Background information
- Born: Jade Elizabeth Bird 1 October 1997 (age 28) Hexham, Northumberland, England
- Origin: Croydon, South London
- Genres: Americana; indie; folk; rock; country; alt-country;
- Occupations: Singer; songwriter; musician;
- Instruments: Vocals; guitar; piano;
- Years active: 2015–present
- Label: Glassnote
- Website: jade-bird.com

= Jade Bird =

English singer (born 1997)

Jade Elizabeth Bird (born 1 October 1997) is an English singer, songwriter and musician. Bird's music has been influenced by many folk and Americana artists. The media, when describing Bird's music, have drawn comparisons with pop, Americana, country and folk rock.

Bird's childhood was spent in Hexham, London, Germany and Bridgend, South Wales.

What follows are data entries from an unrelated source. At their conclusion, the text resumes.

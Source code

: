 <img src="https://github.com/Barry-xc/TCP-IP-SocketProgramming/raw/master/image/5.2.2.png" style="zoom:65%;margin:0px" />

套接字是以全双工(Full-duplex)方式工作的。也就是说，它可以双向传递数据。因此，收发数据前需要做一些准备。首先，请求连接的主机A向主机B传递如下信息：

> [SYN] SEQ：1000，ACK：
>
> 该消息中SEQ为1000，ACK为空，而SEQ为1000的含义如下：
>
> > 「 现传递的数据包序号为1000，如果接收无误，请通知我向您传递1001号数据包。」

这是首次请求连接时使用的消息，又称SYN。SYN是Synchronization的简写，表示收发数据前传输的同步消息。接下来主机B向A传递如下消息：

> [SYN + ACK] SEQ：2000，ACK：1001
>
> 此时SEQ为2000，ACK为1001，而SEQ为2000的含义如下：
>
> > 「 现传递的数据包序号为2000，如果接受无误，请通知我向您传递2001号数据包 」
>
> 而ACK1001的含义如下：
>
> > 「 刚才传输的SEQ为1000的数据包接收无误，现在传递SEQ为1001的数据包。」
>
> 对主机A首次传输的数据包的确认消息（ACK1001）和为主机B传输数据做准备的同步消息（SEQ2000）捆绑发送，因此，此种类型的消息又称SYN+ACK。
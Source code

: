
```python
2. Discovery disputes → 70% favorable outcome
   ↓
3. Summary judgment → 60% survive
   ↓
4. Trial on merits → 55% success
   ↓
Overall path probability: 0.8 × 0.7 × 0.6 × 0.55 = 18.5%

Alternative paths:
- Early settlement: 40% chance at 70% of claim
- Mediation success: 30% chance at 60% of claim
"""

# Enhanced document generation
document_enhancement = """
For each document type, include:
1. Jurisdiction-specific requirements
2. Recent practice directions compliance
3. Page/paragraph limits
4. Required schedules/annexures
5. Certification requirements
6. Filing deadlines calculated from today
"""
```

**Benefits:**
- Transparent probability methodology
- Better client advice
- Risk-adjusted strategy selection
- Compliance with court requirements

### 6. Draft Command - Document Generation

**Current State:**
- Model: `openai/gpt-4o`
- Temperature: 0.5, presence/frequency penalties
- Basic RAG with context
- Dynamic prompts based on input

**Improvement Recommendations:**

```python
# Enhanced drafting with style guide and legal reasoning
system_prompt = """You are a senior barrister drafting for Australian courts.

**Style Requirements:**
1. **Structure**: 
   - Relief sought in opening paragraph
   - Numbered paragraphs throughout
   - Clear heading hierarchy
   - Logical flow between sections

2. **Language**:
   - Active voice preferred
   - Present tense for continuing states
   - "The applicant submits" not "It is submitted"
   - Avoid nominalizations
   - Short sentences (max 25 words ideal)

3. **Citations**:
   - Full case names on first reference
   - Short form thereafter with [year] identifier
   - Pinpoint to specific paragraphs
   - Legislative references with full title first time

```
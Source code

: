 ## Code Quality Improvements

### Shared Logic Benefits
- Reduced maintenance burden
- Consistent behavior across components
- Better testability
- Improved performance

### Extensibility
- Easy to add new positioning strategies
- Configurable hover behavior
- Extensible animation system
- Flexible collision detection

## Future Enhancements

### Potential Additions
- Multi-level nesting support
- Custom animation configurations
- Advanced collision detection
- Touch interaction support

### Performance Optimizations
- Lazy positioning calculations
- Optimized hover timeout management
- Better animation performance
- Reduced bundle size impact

It was in Bridgend, living with her mother following the separation of her parents, that Bird began to write songs. In her final year at BRIT School, she recorded a demo that led to a management deal. This, in turn, was followed by her signing to Glassnote Records. In 2017, she released her first extended play (EP) titled Something American. This received a positive reception and she was listed in the BBC Sound of 2018 list at the end of that year.

In 2018, she released the song "Lottery", which topped the Adult Alternative Songs, making her the fifth female solo artist to top that chart since 2010. The release of her eponymous debut studio album, in 2019, was met with a largely positive reception from critics. Her accolades include nominations at the Americana Music Honors & Awards and NME Awards and winning the award for International Breakthrough artist at the AIM Independent Music Awards in 2019. In 2020, amidst the COVID-19 pandemic, Bird was the first artist to collaborate with Microsoft in what was named the RE:Surface project, a virtual live-streamed concert. In August 2021, she released her second album Different Kinds of Light.

==Early life==
Jade Elizabeth Bird was born in Hexham, Northumberland. Bird and her family moved to London when she was two years old, and lived on a military base in Germany when she was five. She later moved to Bridgend, South Wales, with her mother, after the divorce of her parents, which occurred when Bird was seven or eight. It was during this time in Wales, living with her mother and grandmother (who had also been through a divorce), that Bird began to write songs. At age 16, Bird began attending the BRIT School in Croydon, which she graduated from in 2016. While at the BRIT School, she performed at concerts several times a week.

==Career==
===2017–2018: First EP and singles===
While in her final year at BRIT School, Bird recorded a demo of 13 tracks in her friend's bathroom, which would later bring her a management deal. Soon after the management deal, she signed to Glassnote Records. In 2017, she was sent to tour the United States with Brent Cobb. She played a showcase event at South by Southwest in Austin, Texas in March 2017 and later in the year she opened for First Aid Kit, Son Little and London Grammar. In 2017, Bird won the ANCHOR 2017 award of the Reeperbahn Festival in Hamburg.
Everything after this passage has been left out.